The vegetables from Fautine Barenzi’s new garden now supplement the food aid he and his family receive. PHOTO: DRC

Innovative farming boosts food production for refugees in Uganda

An innovative farming model being implemented by the Danish Refugee Council is beginning to bear fruit for refugees and their Ugandan hosts.


Despite a continuous flow of refugees from neighboring countries such as the Democratic Republic of the Congo (DR Congo) and South Sudan, Uganda continues to keep its borders open.

However, hosting a huge refugee population—1.23 million as of April 30—does not come without its challenges and one of the consequences has been that the area, which used to be available to the refugees for agriculture has been reduced.

At the beginning of the influx from DR Congo in December 2017, Kyaka II, a sprawling settlement in southwestern Uganda, had a population of about 27,000.  Today, the number has risen to 91,365, according to the most recent figures released by the Ugandan government and the United Nations High Commissioner for Refugees (UNHCR).

“The influx has tripled the population of refugees in Kyaka between January 2018 and April 2019, putting a lot of pressure on the available resources. The key resource affected is land,” said Adams Aswani, DRC Kyaka II Area Manager adding:

“The previously available land that refugees could access and work freely on is no longer available, as it is allocated to the new arrivals. The refugees live in an agricultural community, and with this limited land available, their livelihoods are seriously affected.”

To address the livelihoods challenge, DRC has been implementing an innovative farming model since 2018, with the aim of improving food security, protecting the environment, and boosting household incomes in Kyaka. The model, which goes under the name “the 30x30 unlimited plot” after the size of plots of land given to new arrivals by the Ugandan government, is being implemented by DRC with funding from the American people through the Bureau of Population, Refugees and Migration (PRM).

“Land for farming is a challenge in Kyaka especially for the most vulnerable,” said Fred Kintu, DRC’s Senior Livelihoods Officer in the settlement. “The 30x30 unlimited plot is meant to address the challenge by ensuring intensive farming of vegetables, cereals, bananas and tubers throughout the year.”

Maximizing the outcome

In May, during the rainy season in most of Uganda, Kyaka’s undulating land is lush green with crops gently swaying in the fields while the farmers work in their gardens.

Faustine Barenzi, 30, fled to Uganda from DR Congo in February 2018. He was among 200 refugees and host community members who expressed interest and was selected and trained by DRC on how to farm and maximize the output of their plots of land.

During a morning visit to his home, Barenzi was at work on his plot.

“We were taught by DRC to cultivate small pieces of land and to get more out of it,” Barenzi said as he walked in his fenced land, hosting his home and a garden of maize, vegetables and young passion fruits planted along the poles used to fence off the land.

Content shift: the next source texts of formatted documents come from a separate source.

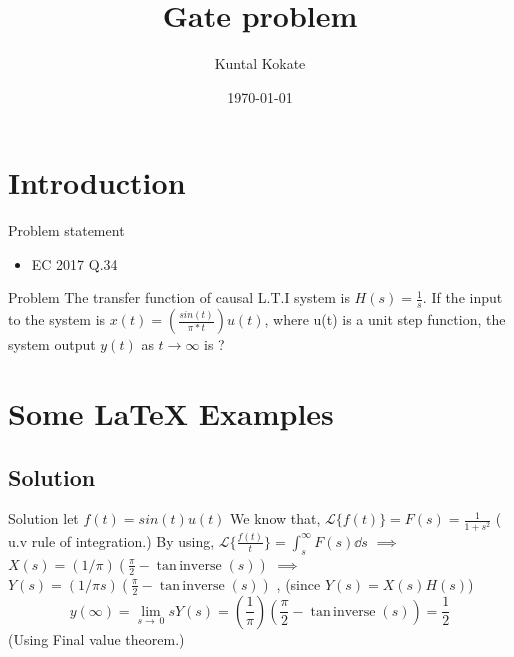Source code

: \documentclass{beamer}
\title[Your Short Title]{Gate problem}
\author{Kuntal Kokate}
\institute{EE18BTECH11028}
\date{\today}
\DeclareMathOperator{\taninv}{tan\,inverse}
\begin{document}
\begin{frame}
  \titlepage
\end{frame}


\section{Introduction}

\begin{frame}{Problem statement}

\begin{itemize}
  \item EC 2017 Q.34
  
\end{itemize}

\vskip 1cm

\begin{block}{Problem}
The transfer function of causal L.T.I system is $ H(s) = \frac{1}{s}$. If the input to the system is 
$x(t) = (\frac{sin(t)}{\pi*t})u(t)$, where u(t) is a unit step function, the system output 
$y(t)$ as $t \to \infty$  is ?
\end{block}

\end{frame}

\section{Some \LaTeX{} Examples}

\subsection{Solution}
\begin{frame}{Solution}
let $f(t) = sin(t)u(t)$
\newline
We know that, $\mathcal{L}\{f(t)\} = F(s) = \frac{1}{1 + s^2} $
    ( u.v rule of integration.)
\newline
By using,  $\mathcal{L}\{\frac{f(t)}{t}\} = \int_{s}^{\infty}F(s) \dd{s} $
\newline
\newline
$\implies$ $X(s) = (1/ \pi)( \frac{\pi}{2} - \taninv(s))$
\newline
\newline
$\implies$ $Y(s) = (1/ \pi s) ( \frac{\pi}{2} - \taninv(s))$ , (since $Y(s) = X(s)H(s)$)
\newline
\newline
\[y(\infty) = \lim_{s\to\ 0} sY(s) =(\frac{1}{\pi}) ( \frac{\pi}{2} - \taninv(s)) = \frac{1}{2}\]
\hspace{1cm} (Using Final value theorem.)

\end{frame}
\end{document}
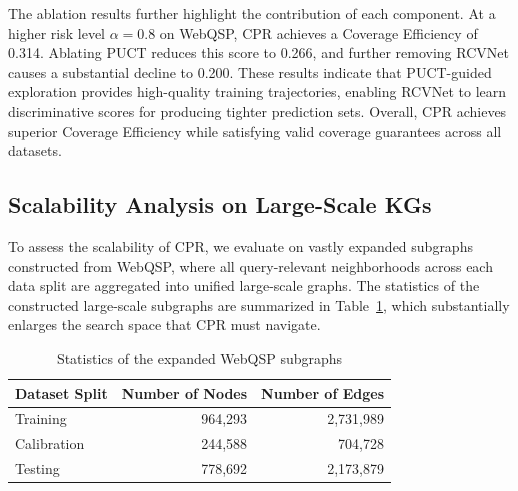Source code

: \documentclass{article}
\newcommand{\jy}[1]{\textcolor{red}{[JY: #1]}}
\theoremstyle{plain}
\theoremstyle{definition}
\theoremstyle{remark}
\begin{document}
The ablation results further highlight the contribution of each component.
At a higher risk level $\alpha=0.8$ on WebQSP, CPR achieves a Coverage Efficiency of 0.314. Ablating PUCT reduces this score to 0.266, and further removing RCVNet causes a substantial decline to 0.200. These results indicate that PUCT-guided exploration provides high-quality training trajectories, enabling RCVNet to learn discriminative scores for producing tighter prediction sets. 
Overall, CPR achieves superior Coverage Efficiency while satisfying valid coverage guarantees across all datasets.

\subsection{Scalability Analysis on Large-Scale KGs}
\label{sec:scalability}

To assess the scalability of CPR, we evaluate on vastly expanded subgraphs constructed from WebQSP, where all query-relevant neighborhoods across each data split are aggregated into unified large-scale graphs. The statistics of the constructed large-scale subgraphs are summarized in Table~\ref{tab:webqsp_expanded_stats}, which substantially enlarges the search space that CPR must navigate.
\begin{table}[h]
\small
\centering
\caption{Statistics of the expanded WebQSP subgraphs}
\label{tab:webqsp_expanded_stats}
\setlength{\tabcolsep}{3mm}
\begin{tabular}{lrr}
\toprule
Dataset Split & Number of Nodes & Number of Edges \\
\midrule
Training      & 964,293         & 2,731,989       \\
Calibration   & 244,588         & 704,728         \\
Testing       & 778,692         & 2,173,879       \\
\bottomrule
\end{tabular}
\end{table}
\vspace{-8pt}
\end{document}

“I hope to get enough food for my family and to sell some when all the crops mature,” said Barenzi, whose family of seven is already using the vegetables in their garden to supplement the food aid they receive.

Barenzi’s neighbor, 36-year-old Bahati Nzengiyunva, is also from DR Congo.  He, too, was among those trained by DRC.

“I was taught how to demarcate my land to be able to plant different crops like cabbage, spinach, onions, maize and even trees,” said Nzengiyunva as he fed a goat, he recently bought from money earned doing manual work in the settlement: “I also learned how to plant cabbage in sacks filled with soil. It is something I didn’t know and I will bring this knowledge with me the day I go back to DR Congo.”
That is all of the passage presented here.